Drew Lerner is hard pressed to find any crop production trouble spots when he looks at his global weather maps.
“We’re definitely in a pattern here worldwide where there’s not much to be concerned with,” said the president of World Weather Inc.
“There is very little reason to be looking for trouble from a wheat perspective.”
His world tour starts in the United States, where it has been a mixed environment for the hard red winter wheat crop.
Rivers and streams are low and there is a need for additional soil moisture, but it is not as severely dry as it has been in previous years.
The crop is in fair to good condition in the central and northern parts of the winter wheat region, where there was favorable crop establishment last fall.
Crops in Texas and Oklahoma suffered from a lack of moisture shortly after planting, so crop establishment is iffy in that region.
“They definitely need more moisture,” said Lerner.
Weather conditions in South America have been favourable.
Recent dryness in Brazil has trimmed yield potential but not enough to seriously curtail production.
“We’re still going to be looking at record soybean production,” he said.
Excess moisture at harvest could interfere with second crop corn planting in Brazil, but he doesn’t think it is serious.
Argentina has fared exceptionally well with the exception of a small region in the south where the corn and sunflower crops in the provinces of La Pampa and Buenos Aires have been suffering.
“The rest of Argentina has had very well timed precipitation. The crop is poised to do very well,” said Lerner.
“What Brazil loses in their production because of dryness earlier this year, Argentina will probably make up the difference with such good conditions.”
There are no big issues in the European Union, but trouble could be brewing.
“Their story is one of considerable moisture surplus,” he said.
The ground is saturated or close to saturated in nearly all of the major production regions, with the exception of Spain.
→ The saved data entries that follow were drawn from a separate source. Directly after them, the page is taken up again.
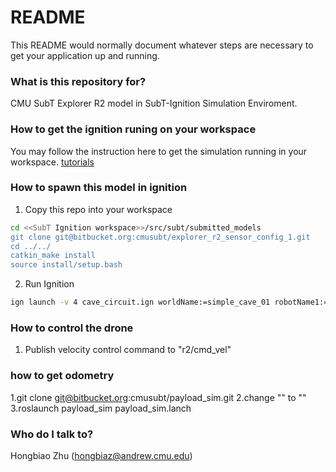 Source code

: # README #

This README would normally document whatever steps are necessary to get your application up and running.

### What is this repository for? ###

CMU SubT Explorer R2 model in SubT-Ignition Simulation Enviroment. 

### How to get the ignition runing on your workspace ###

You may follow the instruction here to get the simulation running in your workspace.
[tutorials](https://github.com/osrf/subt/wiki/Tutorials)

### How to spawn this model in ignition ###

1. Copy this repo into your workspace
```bash
cd <<SubT Ignition workspace>>/src/subt/submitted_models
git clone git@bitbucket.org:cmusubt/explorer_r2_sensor_config_1.git
cd ../../
catkin_make install
source install/setup.bash
```

2. Run Ignition
```bash
ign launch -v 4 cave_circuit.ign worldName:=simple_cave_01 robotName1:=r2 robotConfig1:=EXPLORER_R2_SENSOR_CONFIG_1 localModel:=true
```
### How to control the drone ###
1. Publish velocity control command to "r2/cmd_vel"


### how to get odometry ###
1.git clone git@bitbucket.org:cmusubt/payload_sim.git
2.change "<param name="simulationSelect" type="string" value="gazebo" />" to "<param name="simulationSelect" type="string" value="ignition" />"
3.roslaunch payload_sim payload_sim.lanch


### Who do I talk to? ###

Hongbiao Zhu
(hongbiaz@andrew.cmu.edu)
That is creating a strong potential for spring flooding.
“For right now they’re walking a fine line and could easily become excessively wet to the point of causing some smothering of wheat in low lying areas and delays in planting,” said Lerner.
Winter crops got off to a miserable start in Russia and Ukraine be-cause of dry conditions last fall followed by bitter cold in November and December.
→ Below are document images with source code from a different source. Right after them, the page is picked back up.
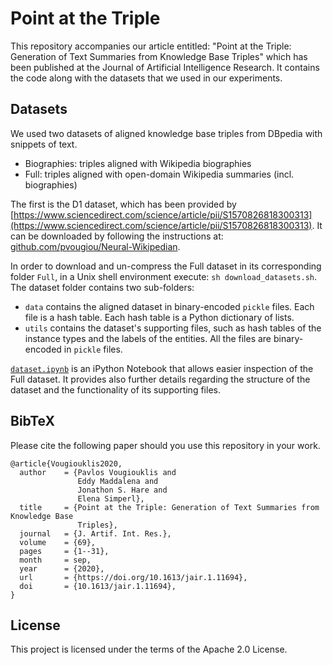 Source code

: # Point at the Triple
This repository accompanies our article entitled: "Point at the Triple: Generation of Text Summaries from Knowledge Base Triples" which has been published at the Journal of Artificial Intelligence Research. It contains the code along with the datasets that we used in our experiments.

## Datasets
We used two datasets of aligned knowledge base triples from DBpedia with snippets of text. 

 * Biographies: triples aligned with Wikipedia biographies
 * Full: triples aligned with open-domain Wikipedia summaries (incl. biographies)

The first is the D1 dataset, which has been provided by [https://www.sciencedirect.com/science/article/pii/S1570826818300313](https://www.sciencedirect.com/science/article/pii/S1570826818300313). It can be downloaded by following the instructions at: [github.com/pvougiou/Neural-Wikipedian](https://github.com/pvougiou/Neural-Wikipedian). 

In order to download and un-compress the Full dataset in its corresponding folder `Full`, in a Unix shell environment execute: `sh download_datasets.sh`. The dataset folder contains two sub-folders:

* `data` contains the aligned dataset in binary-encoded `pickle` files. Each file is a hash table. Each hash table is a Python dictionary of lists.
* `utils` contains the dataset's supporting files, such as hash tables of the instance types and the labels of the entities. All the files are binary-encoded in `pickle` files.

[`dataset.ipynb`](dataset.ipynb) is an iPython Notebook that allows easier inspection of the Full dataset. It provides also further details regarding the structure of the dataset and the functionality of its supporting files.

## BibTeX
Please cite the following paper should you use this repository in your work.
```
@article{Vougiouklis2020,
  author    = {Pavlos Vougiouklis and
               Eddy Maddalena and
               Jonathon S. Hare and
               Elena Simperl},
  title     = {Point at the Triple: Generation of Text Summaries from Knowledge Base
               Triples},
  journal   = {J. Artif. Int. Res.},
  volume    = {69},
  pages     = {1--31},
  month     = sep,
  year      = {2020},
  url       = {https://doi.org/10.1613/jair.1.11694},
  doi       = {10.1613/jair.1.11694},
}
```

## License
This project is licensed under the terms of the Apache 2.0 License.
It caused early-season crop losses, but moisture conditions have improved substantially since then to the point where there may be too much snow on the ground in northern Russia.
“The spring outlook is probably much better for planting with the moisture situation being much better than it was,” he said.
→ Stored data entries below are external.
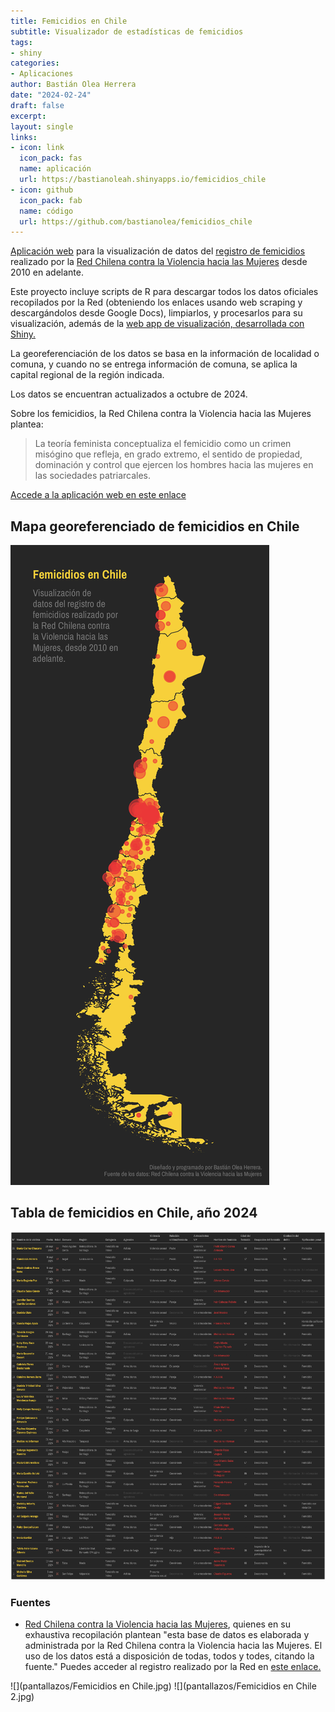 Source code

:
 ```yaml
---
title: Femicidios en Chile
subtitle: Visualizador de estadísticas de femicidios
tags:
- shiny
categories:
- Aplicaciones
author: Bastián Olea Herrera
date: "2024-02-24"
draft: false
excerpt: 
layout: single
links:
- icon: link
  icon_pack: fas
  name: aplicación
  url: https://bastianoleah.shinyapps.io/femicidios_chile
- icon: github
  icon_pack: fab
  name: código
  url: https://github.com/bastianolea/femicidios_chile
---
```


[Aplicación web](https://bastianoleah.shinyapps.io/femicidios_chile/) para la visualización de datos del [registro de femicidios](http://www.nomasviolenciacontramujeres.cl/registro-de-femicidios/) realizado por la [Red Chilena contra la Violencia hacia las Mujeres](www.nomasviolenciacontramujeres.cl) desde 2010 en adelante.

Este proyecto incluye scripts de R para descargar todos los datos oficiales recopilados por la Red (obteniendo los enlaces usando web scraping y descargándolos desde Google Docs), limpiarlos, y procesarlos para su visualización, además de la [web app de visualización, desarrollada con Shiny.](https://bastianoleah.shinyapps.io/femicidios_chile/)

La georeferenciación de los datos se basa en la información de localidad o comuna, y cuando no se entrega información de comuna, se aplica la capital regional de la región indicada.

Los datos se encuentran actualizados a octubre de 2024.

Sobre los femicidios, la Red Chilena contra la Violencia hacia las Mujeres plantea:

> La teoría feminista conceptualiza el femicidio como un crimen misógino que refleja, en grado extremo, el sentido de propiedad, dominación y control que ejercen los hombres hacia las mujeres en las sociedades patriarcales.

[Accede a la aplicación web en este enlace](https://bastianoleah.shinyapps.io/femicidios_chile/)

## Mapa georeferenciado de femicidios en Chile
![](graficos/mapa_femicidios_chile.jpg)

## Tabla de femicidios en Chile, año 2024
![](graficos/tabla_femicidios_2024.png)

### Fuentes
- [Red Chilena contra la Violencia hacia las Mujeres](www.nomasviolenciacontramujeres.cl), quienes en su exhaustiva recopilación plantean "esta base de datos es elaborada y administrada por la Red Chilena contra la Violencia hacia las Mujeres. El uso de los datos está a disposición de todas, todos y todes, citando la fuente." Puedes acceder al registro realizado por la Red en [este enlace.](http://www.nomasviolenciacontramujeres.cl/registro-de-femicidios/)

![](pantallazos/Femicidios en Chile.jpg)
![](pantallazos/Femicidios en Chile 2.jpg)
“There is a pretty good chance that their spring crops will go in the ground OK.”
Crops in India are in good shape because of timely rain and plenty of water for irrigation. There was some chatter about killing frosts in late December and early January, but Lerner said the cold temperatures occurred well before the reproduction phase of crop development.
“I think they’re going to have a good crop,” he said.
China’s crops are also faring well because of ample rainfall at planting followed by bouts of rain and snow in winter.
“From a winter wheat perspective, all systems are a go. It will be a very big crop, I’m sure, if things go as they have been,” said Lerner.
The northern fringe of the country’s grain production area is one area of concern. It has been dry in Liaoning, Inner Mongolia, Hebi and Jilin.
“It will be something that is closely monitored, not only for spring wheat planting but probably more importantly for corn planting,” he said.
Planting in Australia begins in mid-April and runs through June. The current outlook calls for cooler temperatures and decent precipitation in eastern Australia and slight dryness in western Australia.
“Their prospects for planting in 2015 at the moment are OK,” said Lerner.
The big wildcard for eastern Australia, India and much of Southeast Asia is the potential for the development of the long-delayed El Nino, which could reduce yields in those regions.
Canada is one major production region that could experience problems in 2015-16.
“There is likelihood that there’s going to be a dryness issue of some sort developing later in the growing season across the Prairies,” said Lerner.
He thinks the dryness will materialize in summer and could also affect the upper Midwest and northern Plains region of the U.S.